I've only seen the failure occur on the very first file being read (but that doesn't mean that the problem is limited to the first file being read).
The files failing are fairly small, in the 150k range.
Thanks, I'd like to keep this discussion as much as possible through Github. So if someone else hits a similar issue they can find it later.
Is PdfReader wrapping around the google-cloud-storage package? Could you share a portion of that code as well as PdfWriter?
Thanks, here's the salient bit of code that's throwing.
def generateUrlPdfBytesMap(urls):
upm = dict()
for url in urls:
bucket, path = urlToBucketPath(url)
account = path.split('/')[1]
blob = storage.bucket(bucket).get_blob(path) # 🔥
upm[url] = blob.download_as_string()
return upm
Where urlToBucketPath converts a gs:// or https:// Firebase url to the bucket, path pair per https://stackoverflow.com/questions/52064868.
It really is as simple as one could possibly imagine; I was going to put the PDF reader code in but it looks like it never gets called because the slurp (generateUrlPdfBytesMap) occurs before.
Related, according to [email protected], it appears that a newer version of google-cloud-storage is available (i.e. I was using 1.10.0; version 1.11.0 is out).
I will switch to the new version and report any occurrences.
This continues to occur with google-cloud-storage version 1.11.0.
This issue occurs to me as well. But in my case, it throws connection error when I'm trying to get a bucket before signing a url.
Code:
bucket = storage.get_bucket(bucket)
Traceback:
File "/code/xxx/yyy/models.py", line 106, in generate_signed_url
storage_bucket = STORAGE_CLIENT.get_bucket(GCS_BUCKET)
File "/usr/lib/python3.6/site-packages/google/cloud/storage/client.py", line 225, in get_bucket
bucket.reload(client=self)
File "/usr/lib/python3.6/site-packages/google/cloud/storage/_helpers.py", line 108, in reload
_target_object=self)
File "/usr/lib/python3.6/site-packages/google/cloud/_http.py", line 290, in api_request
headers=headers, target_object=_target_object)
File "/usr/lib/python3.6/site-packages/google/cloud/_http.py", line 183, in _make_request
return self._do_request(method, url, headers, data, target_object)
File "/usr/lib/python3.6/site-packages/google/cloud/_http.py", line 212, in _do_request
url=url, method=method, headers=headers, data=data)

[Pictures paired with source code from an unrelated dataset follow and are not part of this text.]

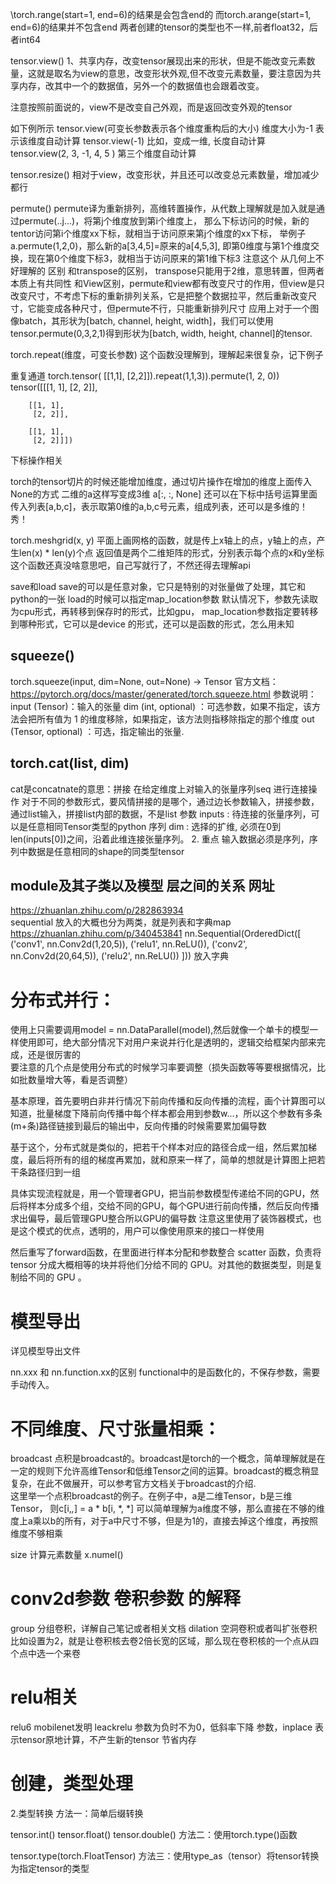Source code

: \torch.range(start=1, end=6)的结果是会包含end的
而torch.arange(start=1, end=6)的结果并不包含end
两者创建的tensor的类型也不一样,前者float32，后者int64

tensor.view()
1、共享内存，改变tensor展现出来的形状，但是不能改变元素数量，这就是取名为view的意思，改变形状外观,但不改变元素数量，要注意因为共享内存，改其中一个的数据值，另外一个的数据值也会跟着改变。

注意按照前面说的，view不是改变自己外观，而是返回改变外观的tensor

如下例所示
tensor.view(可变长参数表示各个维度重构后的大小)
维度大小为-1 表示该维度自动计算
tensor.view(-1) 比如，变成一维, 长度自动计算
tensor.view(2, 3, -1, 4, 5 ) 第三个维度自动计算

tensor.resize()
相对于view，改变形状，并且还可以改变总元素数量，增加减少都行

permute()
permute译为重新排列，高维转置操作，从代数上理解就是加入就是通过permute(..j...)，将第j个维度放到第i个维度上，
那么下标访问的时候，新的tentor访问第i个维度xx下标，就相当于访问原来第j个维度的xx下标，
举例子a.permute(1,2,0)，那么新的a[3,4,5]=原来的a[4,5,3], 即第0维度与第1个维度交换，现在第0个维度下标3，就相当于访问原来的第1维下标3
注意这个 从几何上不好理解的
区别
和transpose的区别， transpose只能用于2维，意思转置，但两者本质上有共同性
和View区别，permute和view都有改变尺寸的作用，但view是只改变尺寸，不考虑下标的重新排列关系，它是把整个数据拉平，然后重新改变尺寸，它能变成各种尺寸，但permute不行，只能重新排列尺寸
应用上对于一个图像batch，其形状为[batch, channel, height, width]，我们可以使用tensor.permute(0,3,2,1)得到形状为[batch, width, height, channel]的tensor.

torch.repeat(维度，可变长参数)
这个函数没理解到，理解起来很复杂，记下例子

重复通道
torch.tensor(
[[1,1],
 [2,2]]).repeat(1,1,3)).permute(1, 2, 0))
tensor([[[1, 1],
         [2, 2]],

        [[1, 1],
         [2, 2]],

        [[1, 1],
         [2, 2]]])
         
下标操作相关

torch的tensor切片的时候还能增加维度，通过切片操作在增加的维度上面传入None的方式
二维的a这样写变成3维
a[:, :, None]
还可以在下标中括号运算里面传入列表[a,b,c]，表示取第0维的a,b,c号元素，组成列表，还可以是多维的！秀！


torch.meshgrid(x, y)
平面上画网格的函数，就是传上x轴上的点，y轴上的点，产生len(x) * len(y)个点
返回值是两个二维矩阵的形式，分别表示每个点的x和y坐标
这个函数还真没啥意思吧，自己写就行了，不然还得去理解api

save和load
save的可以是任意对象，它只是特别的对张量做了处理，其它和python的一张
load的时候可以指定map_location参数
        默认情况下，参数先读取为cpu形式，再转移到保存时的形式，比如gpu，
         map_location参数指定要转移到哪种形式，它可以是device 的形式，还可以是函数的形式，怎么用未知
         
## squeeze() 
torch.squeeze(input, dim=None, out=None) → Tensor
官方文档：https://pytorch.org/docs/master/generated/torch.squeeze.html
参数说明：
input (Tensor)：输入的张量
dim (int, optional) ：可选参数，如果不指定，该方法会把所有值为 1 的维度移除，如果指定，该方法则指移除指定的那个维度
out (Tensor, optional) ：可选，指定输出的张量.

## torch.cat(list, dim)
cat是concatnate的意思：拼接 
在给定维度上对输入的张量序列seq 进行连接操作
对于不同的参数形式，要风情拼接的是哪个，通过边长参数输入，拼接参数，通过list输入，拼接list内部的数据，不是list
参数
inputs : 待连接的张量序列，可以是任意相同Tensor类型的python 序列
dim : 选择的扩维, 必须在0到len(inputs[0])之间，沿着此维连接张量序列。
2. 重点
输入数据必须是序列，序列中数据是任意相同的shape的同类型tensor

## module及其子类以及模型 层之间的关系 网址
https://zhuanlan.zhihu.com/p/282863934   
sequential 放入的大概也分为两类，就是列表和字典map  
https://zhuanlan.zhihu.com/p/340453841
nn.Sequential(OrderedDict([
                  ('conv1', nn.Conv2d(1,20,5)),
                  ('relu1', nn.ReLU()),
                  ('conv2', nn.Conv2d(20,64,5)),
                  ('relu2', nn.ReLU())
                ]))
放入字典

# 分布式并行：
使用上只需要调用model = nn.DataParallel(model),然后就像一个单卡的模型一样使用即可，绝大部分情况下对用户来说并行化是透明的，逻辑交给框架内部来完成，还是很厉害的   
要注意的几个点是使用分布式的时候学习率要调整（损失函数等等要根据情况，比如批数量增大等，看是否调整）

基本原理，首先要明白非并行情况下前向传播和反向传播的流程，画个计算图可以知道，批量梯度下降前向传播中每个样本都会用到参数w...，所以这个参数有多条(m+条)路径链接到最后的输出中，反向传播的时候需要累加偏导数

基于这个，分布式就是类似的，把若干个样本对应的路径合成一组，然后累加梯度，最后将所有的组的梯度再累加，就和原来一样了，简单的想就是计算图上把若干条路径归到一组

具体实现流程就是，用一个管理者GPU，把当前参数模型传递给不同的GPU，然后将样本分成多个组，交给不同的GPU，每个GPU进行前向传播，然后反向传播求出偏导，最后管理GPU整合所以GPU的偏导数
注意这里使用了装饰器模式，也是这个模式的优点，透明的，用户可以像使用原来的接口一样使用

然后重写了forward函数，在里面进行样本分配和参数整合
 scatter 函数，负责将 tensor 分成大概相等的块并将他们分给不同的 GPU。对其他的数据类型，则是复制给不同的 GPU 。
 
 # 模型导出
 详见模型导出文件
 
 nn.xxx 和 nn.function.xx的区别
 functional中的是函数化的，不保存参数，需要手动传入。
 
# 不同维度、尺寸张量相乘：
 broadcast
点积是broadcast的。broadcast是torch的一个概念，简单理解就是在一定的规则下允许高维Tensor和低维Tensor之间的运算。broadcast的概念稍显复杂，在此不做展开，可以参考官方文档关于broadcast的介绍.  
这里举一个点积broadcast的例子。在例子中，a是二维Tensor，b是三维Tensor， 则c[i,*,*] = a * b[i, *, *] 可以简单理解为a维度不够，那么直接在不够的维度上a乘以b的所有，对于a中尺寸不够，但是为1的，直接去掉这个维度，再按照维度不够相乘

size 计算元素数量
x.numel()

# conv2d参数 卷积参数 的解释
group 分组卷积，详解自己笔记或者相关文档
dilation 空洞卷积或者叫扩张卷积 比如设置为2，就是让卷积核去卷2倍长宽的区域，那么现在卷积核的一个点从四个点中选一个来卷

# relu相关
relu6 mobilenet发明
leackrelu 参数为负时不为0，低斜率下降
参数，inplace 表示tensor原地计算，不产生新的tensor 节省内存

# 创建，类型处理 
2.类型转换
方法一：简单后缀转换

tensor.int()
tensor.float()
tensor.double()
方法二：使用torch.type()函数

tensor.type(torch.FloatTensor)
方法三：使用type_as（tensor）将tensor转换为指定tensor的类型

File "/usr/lib/python3.6/site-packages/google/auth/transport/requests.py", line 201, in request
method, url, data=data, headers=request_headers, **kwargs)
File "/usr/lib/python3.6/site-packages/requests/sessions.py", line 512, in request
resp = self.send(prep, **send_kwargs)
File "/usr/lib/python3.6/site-packages/requests/sessions.py", line 622, in send
r = adapter.send(request, **kwargs)
File "/usr/lib/python3.6/site-packages/requests/adapters.py", line 495, in send
raise ConnectionError(err, request=request)
requests.exceptions.ConnectionError: ('Connection aborted.', ConnectionResetError(104, 'Connection reset by peer'))
Same here, my context is I'm in a pubsub worker and am retrieving a URL to download and store into a bucket. I've spent an ungodly amount of time trying to debug the retrieval method I was running only to realise it's actually the cloud stores https machinery that is failing.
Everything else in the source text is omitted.